__Exercise__. Extract, exactly as written, each line from the start of the records below to the line containing "nayxdarxsayeVtf", both ends included; drop the pictures.

___ Study material ___

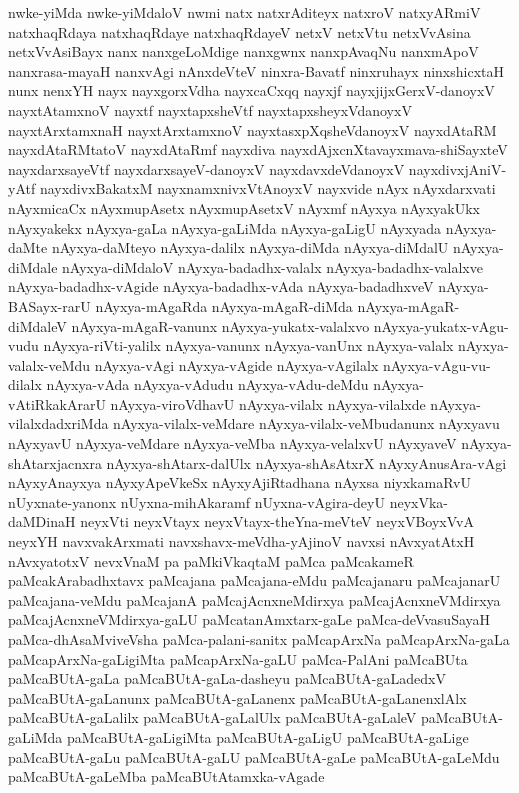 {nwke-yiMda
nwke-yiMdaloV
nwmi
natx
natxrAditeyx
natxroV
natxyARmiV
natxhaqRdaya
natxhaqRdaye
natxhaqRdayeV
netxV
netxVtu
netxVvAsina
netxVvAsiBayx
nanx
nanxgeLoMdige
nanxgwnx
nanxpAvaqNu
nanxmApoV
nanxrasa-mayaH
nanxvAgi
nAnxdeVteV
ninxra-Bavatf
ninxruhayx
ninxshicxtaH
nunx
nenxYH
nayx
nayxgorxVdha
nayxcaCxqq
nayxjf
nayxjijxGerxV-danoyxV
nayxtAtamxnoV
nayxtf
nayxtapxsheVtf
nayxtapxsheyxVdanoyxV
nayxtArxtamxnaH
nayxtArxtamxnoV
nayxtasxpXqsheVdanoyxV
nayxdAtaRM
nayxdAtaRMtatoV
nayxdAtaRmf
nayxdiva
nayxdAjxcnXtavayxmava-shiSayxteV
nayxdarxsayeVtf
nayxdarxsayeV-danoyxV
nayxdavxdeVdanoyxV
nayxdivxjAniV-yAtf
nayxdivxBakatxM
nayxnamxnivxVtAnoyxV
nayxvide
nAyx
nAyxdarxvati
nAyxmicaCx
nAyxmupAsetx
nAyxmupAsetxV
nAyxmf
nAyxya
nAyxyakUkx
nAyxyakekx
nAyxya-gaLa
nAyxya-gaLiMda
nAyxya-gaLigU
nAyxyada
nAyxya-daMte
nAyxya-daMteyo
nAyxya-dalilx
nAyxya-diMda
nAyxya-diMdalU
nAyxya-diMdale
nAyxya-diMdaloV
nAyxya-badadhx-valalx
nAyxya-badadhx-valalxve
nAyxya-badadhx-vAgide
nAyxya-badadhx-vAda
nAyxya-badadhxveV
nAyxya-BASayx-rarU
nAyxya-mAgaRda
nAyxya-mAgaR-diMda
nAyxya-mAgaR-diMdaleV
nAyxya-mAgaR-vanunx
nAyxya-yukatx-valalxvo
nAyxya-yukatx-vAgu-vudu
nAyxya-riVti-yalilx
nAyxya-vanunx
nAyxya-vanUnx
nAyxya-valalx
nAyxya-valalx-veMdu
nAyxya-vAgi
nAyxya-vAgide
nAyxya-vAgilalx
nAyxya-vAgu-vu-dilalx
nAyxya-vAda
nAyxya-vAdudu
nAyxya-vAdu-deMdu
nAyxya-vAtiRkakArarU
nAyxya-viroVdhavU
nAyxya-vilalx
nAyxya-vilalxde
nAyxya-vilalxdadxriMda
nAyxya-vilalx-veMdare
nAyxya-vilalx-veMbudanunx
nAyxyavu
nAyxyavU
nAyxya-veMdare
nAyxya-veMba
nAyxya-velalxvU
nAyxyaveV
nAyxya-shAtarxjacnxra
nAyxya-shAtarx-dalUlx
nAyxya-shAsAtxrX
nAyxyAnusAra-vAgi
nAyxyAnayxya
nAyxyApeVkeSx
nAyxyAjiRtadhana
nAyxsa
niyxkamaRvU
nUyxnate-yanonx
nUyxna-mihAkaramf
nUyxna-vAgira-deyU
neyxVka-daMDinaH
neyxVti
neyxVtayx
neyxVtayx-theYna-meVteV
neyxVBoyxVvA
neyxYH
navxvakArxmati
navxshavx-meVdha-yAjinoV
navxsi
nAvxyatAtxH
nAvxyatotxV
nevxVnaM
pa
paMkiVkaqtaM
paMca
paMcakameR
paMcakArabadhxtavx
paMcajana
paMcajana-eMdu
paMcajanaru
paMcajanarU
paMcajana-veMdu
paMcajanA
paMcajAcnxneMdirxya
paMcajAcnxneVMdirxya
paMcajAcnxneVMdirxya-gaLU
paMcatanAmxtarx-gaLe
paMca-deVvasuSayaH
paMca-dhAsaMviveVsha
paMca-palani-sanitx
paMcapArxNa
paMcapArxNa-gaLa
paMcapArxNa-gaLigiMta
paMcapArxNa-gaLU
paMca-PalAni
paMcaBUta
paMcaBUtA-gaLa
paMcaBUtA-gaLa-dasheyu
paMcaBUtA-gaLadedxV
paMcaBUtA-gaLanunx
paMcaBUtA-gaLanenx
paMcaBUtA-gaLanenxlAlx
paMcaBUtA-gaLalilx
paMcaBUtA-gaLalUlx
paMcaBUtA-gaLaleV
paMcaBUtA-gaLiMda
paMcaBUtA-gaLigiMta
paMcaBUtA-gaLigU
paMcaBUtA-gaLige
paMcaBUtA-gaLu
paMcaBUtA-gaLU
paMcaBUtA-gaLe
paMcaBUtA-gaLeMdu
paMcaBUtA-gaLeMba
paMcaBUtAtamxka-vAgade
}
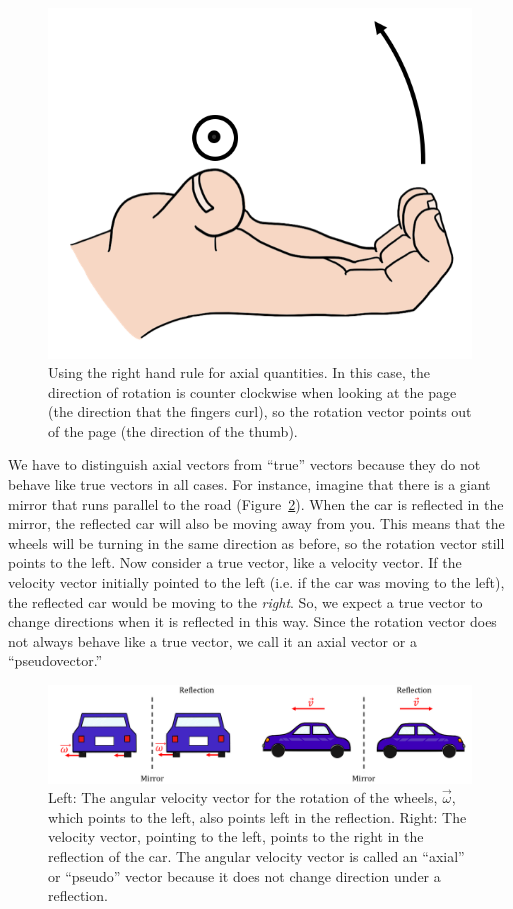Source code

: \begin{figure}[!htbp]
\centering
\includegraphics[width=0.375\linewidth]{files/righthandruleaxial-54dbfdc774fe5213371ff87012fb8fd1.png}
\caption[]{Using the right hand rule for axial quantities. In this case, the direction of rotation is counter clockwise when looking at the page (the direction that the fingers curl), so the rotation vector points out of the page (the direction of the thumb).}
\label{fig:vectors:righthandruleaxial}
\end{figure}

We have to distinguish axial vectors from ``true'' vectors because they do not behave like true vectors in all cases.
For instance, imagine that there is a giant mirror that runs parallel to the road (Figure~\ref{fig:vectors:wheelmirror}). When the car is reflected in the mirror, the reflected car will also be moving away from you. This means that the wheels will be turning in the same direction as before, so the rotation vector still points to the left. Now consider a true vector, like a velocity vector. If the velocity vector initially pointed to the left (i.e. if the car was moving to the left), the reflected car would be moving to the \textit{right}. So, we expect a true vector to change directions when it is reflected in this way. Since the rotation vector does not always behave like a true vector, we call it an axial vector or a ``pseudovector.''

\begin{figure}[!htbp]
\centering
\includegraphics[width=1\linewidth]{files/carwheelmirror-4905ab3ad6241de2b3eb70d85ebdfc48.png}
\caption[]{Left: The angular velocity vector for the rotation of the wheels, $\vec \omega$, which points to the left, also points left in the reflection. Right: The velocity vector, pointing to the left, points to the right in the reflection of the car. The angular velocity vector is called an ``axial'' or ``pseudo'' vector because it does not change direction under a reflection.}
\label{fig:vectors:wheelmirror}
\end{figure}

___

__Answer to the problem__.
 {nwke-yiMda
nwke-yiMdaloV
nwmi
natx
natxrAditeyx
natxroV
natxyARmiV
natxhaqRdaya
natxhaqRdaye
natxhaqRdayeV
netxV
netxVtu
netxVvAsina
netxVvAsiBayx
nanx
nanxgeLoMdige
nanxgwnx
nanxpAvaqNu
nanxmApoV
nanxrasa-mayaH
nanxvAgi
nAnxdeVteV
ninxra-Bavatf
ninxruhayx
ninxshicxtaH
nunx
nenxYH
nayx
nayxgorxVdha
nayxcaCxqq
nayxjf
nayxjijxGerxV-danoyxV
nayxtAtamxnoV
nayxtf
nayxtapxsheVtf
nayxtapxsheyxVdanoyxV
nayxtArxtamxnaH
nayxtArxtamxnoV
nayxtasxpXqsheVdanoyxV
nayxdAtaRM
nayxdAtaRMtatoV
nayxdAtaRmf
nayxdiva
nayxdAjxcnXtavayxmava-shiSayxteV
nayxdarxsayeVtf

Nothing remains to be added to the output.